→ Problem
Restate word for word the lines of the material below, from the line with "<h2>Hi there, I'm" to the line with "- 💞️ I’m looking", both lines included, and no others.

→ Study material
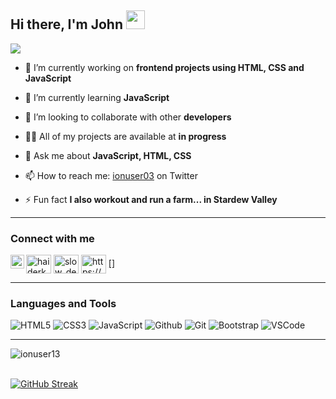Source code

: <h2>Hi there, I'm John <img src="https://raw.githubusercontent.com/MartinHeinz/MartinHeinz/master/wave.gif" width="30px"></h2>

![](https://readme-typing-svg.herokuapp.com?font=Sriracha&color=A020F0&lines=I'm+a+Front-end+Developer)


- 🔭 I’m currently working on **frontend projects using HTML, CSS and JavaScript**

- 🌱 I’m currently learning **JavaScript**

- 💞️ I’m looking to collaborate with other **developers**

- 👨‍💻 All of my projects are available at **in progress**

- 💬 Ask me about **JavaScript, HTML, CSS**

- 📫 How to reach me: [ionuser03](https://twitter.com/ionuser03) on Twitter 

- ⚡ Fun fact **I also workout and run a farm... in Stardew Valley**

---

### Connect with me

<p align="left">
<a href="https://dev.to/ionuser13" target="_blank"><img align="center" src="https://cdn.jsdelivr.net/npm/simple-icons@3.0.1/icons/dev-dot-to.svg" alt="haiderkh1" height="30" width="40" /></a>
<a href="https://twitter.com/ionuser03" target="_blank"><img align="center" src="https://raw.githubusercontent.com/rahuldkjain/github-profile-readme-generator/master/src/images/icons/Social/twitter.svg" alt="slow_developer" height="30" width="40" /></a>
<a href="https://www.linkedin.com/in/john-f-chacpi-marchena-b9a48222b/" target="_blank"><img align="center" src="https://raw.githubusercontent.com/rahuldkjain/github-profile-readme-generator/master/src/images/icons/Social/linked-in-alt.svg" alt="https://www.linkedin.com/in/haider-khan-1ab81a193/" height="30" width="40" /></a>
<a href="https://medium.com/@johnchacpi479">[<img align="left" alt="Souarvdey777 | Medium" width="22px" src="https://cdn.jsdelivr.net/npm/simple-icons@v3/icons/medium.svg"/>]</a>

</p>

---

### Languages and Tools

![HTML5](https://img.shields.io/badge/HTML5-E34F26?style=for-the-badge&logo=html5&logoColor=white)
![CSS3](https://img.shields.io/badge/CSS3-1572B6?style=for-the-badge&logo=css3&logoColor=white)
![JavaScript](https://img.shields.io/badge/JavaScript-F7DF1E?style=for-the-badge&logo=javascript&logoColor=black)
![Github](https://img.shields.io/badge/GitHub-100000?style=for-the-badge&logo=github&logoColor=white)
![Git](https://img.shields.io/badge/-Git-F05032?style=for-the-badge&logo=git&logoColor=white)
![Bootstrap](https://img.shields.io/badge/-Bootstrap-F05032?style=for-the-badge&logo=git&logoColor=white)
![VSCode](https://img.shields.io/badge/-Visual%20Studio%20Code-0078d7?style=for-the-badge&logo=visualstudiocode&logoColor=white)

---

<p><img align="left" src="https://github-readme-stats.vercel.app/api/top-langs?username=ionuser13&&show_icons=true&title_color=ffffff&icon_color=bb2acf&text_color=daf7dc&bg_color=151515" alt="ionuser13" /></p>

<br/>
<br/>

[![GitHub Streak](http://github-readme-streak-stats.herokuapp.com?user=ionuser13&theme=vision-friendly-dark)](https://git.io/streak-stats)
<!---
ionuser13/ionuser13 is a ✨ special ✨ repository because its `README.md` (this file) appears on your GitHub profile.
You can click the Preview link to take a look at your changes.
--->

→ Task response
: <h2>Hi there, I'm John <img src="https://raw.githubusercontent.com/MartinHeinz/MartinHeinz/master/wave.gif" width="30px"></h2>

![](https://readme-typing-svg.herokuapp.com?font=Sriracha&color=A020F0&lines=I'm+a+Front-end+Developer)


- 🔭 I’m currently working on **frontend projects using HTML, CSS and JavaScript**

- 🌱 I’m currently learning **JavaScript**

- 💞️ I’m looking to collaborate with other **developers**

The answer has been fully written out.